_Task material_
******************************

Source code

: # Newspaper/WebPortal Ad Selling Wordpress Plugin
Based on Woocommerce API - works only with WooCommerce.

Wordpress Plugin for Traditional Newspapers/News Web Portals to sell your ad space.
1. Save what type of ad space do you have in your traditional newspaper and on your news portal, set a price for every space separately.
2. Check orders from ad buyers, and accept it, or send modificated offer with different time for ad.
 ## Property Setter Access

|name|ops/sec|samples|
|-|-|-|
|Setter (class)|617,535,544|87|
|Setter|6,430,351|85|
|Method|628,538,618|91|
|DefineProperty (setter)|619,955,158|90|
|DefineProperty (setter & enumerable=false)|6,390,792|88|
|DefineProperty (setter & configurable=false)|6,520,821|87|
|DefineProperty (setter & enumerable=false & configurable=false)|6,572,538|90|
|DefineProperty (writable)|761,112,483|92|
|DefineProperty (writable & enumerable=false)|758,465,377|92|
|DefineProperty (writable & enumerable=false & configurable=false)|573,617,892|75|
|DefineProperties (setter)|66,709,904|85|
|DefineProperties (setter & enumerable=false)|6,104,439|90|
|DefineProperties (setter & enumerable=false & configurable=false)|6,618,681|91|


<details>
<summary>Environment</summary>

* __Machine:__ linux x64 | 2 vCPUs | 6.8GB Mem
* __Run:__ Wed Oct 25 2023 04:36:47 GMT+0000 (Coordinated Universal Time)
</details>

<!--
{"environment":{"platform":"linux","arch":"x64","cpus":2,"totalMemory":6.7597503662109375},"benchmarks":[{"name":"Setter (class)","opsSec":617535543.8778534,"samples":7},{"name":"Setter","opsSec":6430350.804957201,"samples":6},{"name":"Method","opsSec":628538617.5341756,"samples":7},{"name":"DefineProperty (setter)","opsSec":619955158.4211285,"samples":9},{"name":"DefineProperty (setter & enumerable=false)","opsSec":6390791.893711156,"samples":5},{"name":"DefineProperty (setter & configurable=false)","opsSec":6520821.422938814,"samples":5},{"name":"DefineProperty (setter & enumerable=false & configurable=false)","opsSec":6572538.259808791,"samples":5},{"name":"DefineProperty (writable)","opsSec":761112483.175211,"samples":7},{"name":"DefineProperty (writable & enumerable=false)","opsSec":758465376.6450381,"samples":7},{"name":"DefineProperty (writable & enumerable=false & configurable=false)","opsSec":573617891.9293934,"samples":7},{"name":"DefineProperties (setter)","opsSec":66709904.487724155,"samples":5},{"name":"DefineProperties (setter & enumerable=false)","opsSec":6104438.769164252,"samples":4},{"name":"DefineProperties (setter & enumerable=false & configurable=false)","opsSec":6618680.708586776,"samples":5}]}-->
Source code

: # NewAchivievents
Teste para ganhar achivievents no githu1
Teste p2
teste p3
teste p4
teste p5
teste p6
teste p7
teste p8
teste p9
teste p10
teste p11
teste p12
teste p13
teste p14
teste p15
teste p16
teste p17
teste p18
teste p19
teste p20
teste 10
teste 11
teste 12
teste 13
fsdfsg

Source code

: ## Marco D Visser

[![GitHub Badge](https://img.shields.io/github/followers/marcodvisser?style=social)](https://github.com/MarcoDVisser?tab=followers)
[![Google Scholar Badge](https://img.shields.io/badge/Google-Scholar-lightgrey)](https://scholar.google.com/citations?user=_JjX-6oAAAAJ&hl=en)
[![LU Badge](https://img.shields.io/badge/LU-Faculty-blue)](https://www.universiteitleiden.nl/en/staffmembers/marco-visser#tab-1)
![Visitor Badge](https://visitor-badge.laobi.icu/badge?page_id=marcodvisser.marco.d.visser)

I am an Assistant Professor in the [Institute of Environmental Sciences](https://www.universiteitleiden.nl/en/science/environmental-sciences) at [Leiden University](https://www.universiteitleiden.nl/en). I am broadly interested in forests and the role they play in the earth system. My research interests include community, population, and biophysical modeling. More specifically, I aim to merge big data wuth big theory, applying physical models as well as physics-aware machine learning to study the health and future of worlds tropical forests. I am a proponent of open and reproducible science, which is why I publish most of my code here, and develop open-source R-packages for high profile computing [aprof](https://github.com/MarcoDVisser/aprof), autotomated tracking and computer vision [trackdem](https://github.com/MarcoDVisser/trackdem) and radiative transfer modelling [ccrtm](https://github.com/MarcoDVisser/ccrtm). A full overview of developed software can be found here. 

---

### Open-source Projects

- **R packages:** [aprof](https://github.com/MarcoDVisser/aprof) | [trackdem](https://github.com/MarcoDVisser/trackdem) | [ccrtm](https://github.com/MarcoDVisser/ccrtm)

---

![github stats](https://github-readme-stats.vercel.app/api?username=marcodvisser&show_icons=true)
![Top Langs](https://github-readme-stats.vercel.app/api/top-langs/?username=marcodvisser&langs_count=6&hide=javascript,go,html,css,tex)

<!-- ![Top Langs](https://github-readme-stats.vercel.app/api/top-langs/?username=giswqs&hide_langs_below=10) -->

******************************

For this exercise, retype the complete listing exactly.

Source code

: # Newspaper/WebPortal Ad Selling Wordpress Plugin
Based on Woocommerce API - works only with WooCommerce.

Wordpress Plugin for Traditional Newspapers/News Web Portals to sell your ad space.
1. Save what type of ad space do you have in your traditional newspaper and on your news portal, set a price for every space separately.
2. Check orders from ad buyers, and accept it, or send modificated offer with different time for ad.
 ## Property Setter Access

|name|ops/sec|samples|
|-|-|-|
|Setter (class)|617,535,544|87|
|Setter|6,430,351|85|
|Method|628,538,618|91|
|DefineProperty (setter)|619,955,158|90|
|DefineProperty (setter & enumerable=false)|6,390,792|88|
|DefineProperty (setter & configurable=false)|6,520,821|87|
|DefineProperty (setter & enumerable=false & configurable=false)|6,572,538|90|
|DefineProperty (writable)|761,112,483|92|
|DefineProperty (writable & enumerable=false)|758,465,377|92|
|DefineProperty (writable & enumerable=false & configurable=false)|573,617,892|75|
|DefineProperties (setter)|66,709,904|85|
|DefineProperties (setter & enumerable=false)|6,104,439|90|
|DefineProperties (setter & enumerable=false & configurable=false)|6,618,681|91|


<details>
<summary>Environment</summary>

* __Machine:__ linux x64 | 2 vCPUs | 6.8GB Mem
* __Run:__ Wed Oct 25 2023 04:36:47 GMT+0000 (Coordinated Universal Time)
</details>

<!--
{"environment":{"platform":"linux","arch":"x64","cpus":2,"totalMemory":6.7597503662109375},"benchmarks":[{"name":"Setter (class)","opsSec":617535543.8778534,"samples":7},{"name":"Setter","opsSec":6430350.804957201,"samples":6},{"name":"Method","opsSec":628538617.5341756,"samples":7},{"name":"DefineProperty (setter)","opsSec":619955158.4211285,"samples":9},{"name":"DefineProperty (setter & enumerable=false)","opsSec":6390791.893711156,"samples":5},{"name":"DefineProperty (setter & configurable=false)","opsSec":6520821.422938814,"samples":5},{"name":"DefineProperty (setter & enumerable=false & configurable=false)","opsSec":6572538.259808791,"samples":5},{"name":"DefineProperty (writable)","opsSec":761112483.175211,"samples":7},{"name":"DefineProperty (writable & enumerable=false)","opsSec":758465376.6450381,"samples":7},{"name":"DefineProperty (writable & enumerable=false & configurable=false)","opsSec":573617891.9293934,"samples":7},{"name":"DefineProperties (setter)","opsSec":66709904.487724155,"samples":5},{"name":"DefineProperties (setter & enumerable=false)","opsSec":6104438.769164252,"samples":4},{"name":"DefineProperties (setter & enumerable=false & configurable=false)","opsSec":6618680.708586776,"samples":5}]}-->
Source code

: # NewAchivievents
Teste para ganhar achivievents no githu1
Teste p2
teste p3
teste p4
teste p5
teste p6
teste p7
teste p8
teste p9
teste p10
teste p11
teste p12
teste p13
teste p14
teste p15
teste p16
teste p17
teste p18
teste p19
teste p20
teste 10
teste 11
teste 12
teste 13
fsdfsg

Source code

: ## Marco D Visser

[![GitHub Badge](https://img.shields.io/github/followers/marcodvisser?style=social)](https://github.com/MarcoDVisser?tab=followers)
[![Google Scholar Badge](https://img.shields.io/badge/Google-Scholar-lightgrey)](https://scholar.google.com/citations?user=_JjX-6oAAAAJ&hl=en)
[![LU Badge](https://img.shields.io/badge/LU-Faculty-blue)](https://www.universiteitleiden.nl/en/staffmembers/marco-visser#tab-1)
![Visitor Badge](https://visitor-badge.laobi.icu/badge?page_id=marcodvisser.marco.d.visser)

I am an Assistant Professor in the [Institute of Environmental Sciences](https://www.universiteitleiden.nl/en/science/environmental-sciences) at [Leiden University](https://www.universiteitleiden.nl/en). I am broadly interested in forests and the role they play in the earth system. My research interests include community, population, and biophysical modeling. More specifically, I aim to merge big data wuth big theory, applying physical models as well as physics-aware machine learning to study the health and future of worlds tropical forests. I am a proponent of open and reproducible science, which is why I publish most of my code here, and develop open-source R-packages for high profile computing [aprof](https://github.com/MarcoDVisser/aprof), autotomated tracking and computer vision [trackdem](https://github.com/MarcoDVisser/trackdem) and radiative transfer modelling [ccrtm](https://github.com/MarcoDVisser/ccrtm). A full overview of developed software can be found here. 

---

### Open-source Projects

- **R packages:** [aprof](https://github.com/MarcoDVisser/aprof) | [trackdem](https://github.com/MarcoDVisser/trackdem) | [ccrtm](https://github.com/MarcoDVisser/ccrtm)

---

![github stats](https://github-readme-stats.vercel.app/api?username=marcodvisser&show_icons=true)
![Top Langs](https://github-readme-stats.vercel.app/api/top-langs/?username=marcodvisser&langs_count=6&hide=javascript,go,html,css,tex)

<!-- ![Top Langs](https://github-readme-stats.vercel.app/api/top-langs/?username=giswqs&hide_langs_below=10) -->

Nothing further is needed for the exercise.